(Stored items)
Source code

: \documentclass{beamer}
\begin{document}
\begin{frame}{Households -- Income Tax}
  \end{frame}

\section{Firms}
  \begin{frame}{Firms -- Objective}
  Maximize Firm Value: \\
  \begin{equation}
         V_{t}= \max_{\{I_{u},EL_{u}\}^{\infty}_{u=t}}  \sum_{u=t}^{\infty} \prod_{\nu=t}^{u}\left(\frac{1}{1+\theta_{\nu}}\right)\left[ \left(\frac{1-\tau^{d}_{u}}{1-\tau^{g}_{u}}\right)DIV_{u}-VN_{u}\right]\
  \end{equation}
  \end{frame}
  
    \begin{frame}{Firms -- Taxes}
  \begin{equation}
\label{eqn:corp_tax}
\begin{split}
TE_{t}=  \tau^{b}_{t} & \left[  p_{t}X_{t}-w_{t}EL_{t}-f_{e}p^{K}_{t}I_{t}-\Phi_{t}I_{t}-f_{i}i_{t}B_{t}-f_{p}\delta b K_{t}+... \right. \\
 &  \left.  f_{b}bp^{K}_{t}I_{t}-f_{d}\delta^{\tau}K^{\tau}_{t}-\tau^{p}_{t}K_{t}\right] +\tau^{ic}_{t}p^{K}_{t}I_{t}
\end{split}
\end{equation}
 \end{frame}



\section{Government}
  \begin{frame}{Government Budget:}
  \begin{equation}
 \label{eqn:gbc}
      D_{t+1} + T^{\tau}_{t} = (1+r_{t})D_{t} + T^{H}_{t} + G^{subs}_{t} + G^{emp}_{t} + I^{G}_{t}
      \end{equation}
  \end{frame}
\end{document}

-- Your task --
Which lines in the records contain the word "delta"? Copy each one.

-- Answer --
TE_{t}=  \tau^{b}_{t} & \left[  p_{t}X_{t}-w_{t}EL_{t}-f_{e}p^{K}_{t}I_{t}-\Phi_{t}I_{t}-f_{i}i_{t}B_{t}-f_{p}\delta b K_{t}+... \right. \\
 &  \left.  f_{b}bp^{K}_{t}I_{t}-f_{d}\delta^{\tau}K^{\tau}_{t}-\tau^{p}_{t}K_{t}\right] +\tau^{ic}_{t}p^{K}_{t}I_{t}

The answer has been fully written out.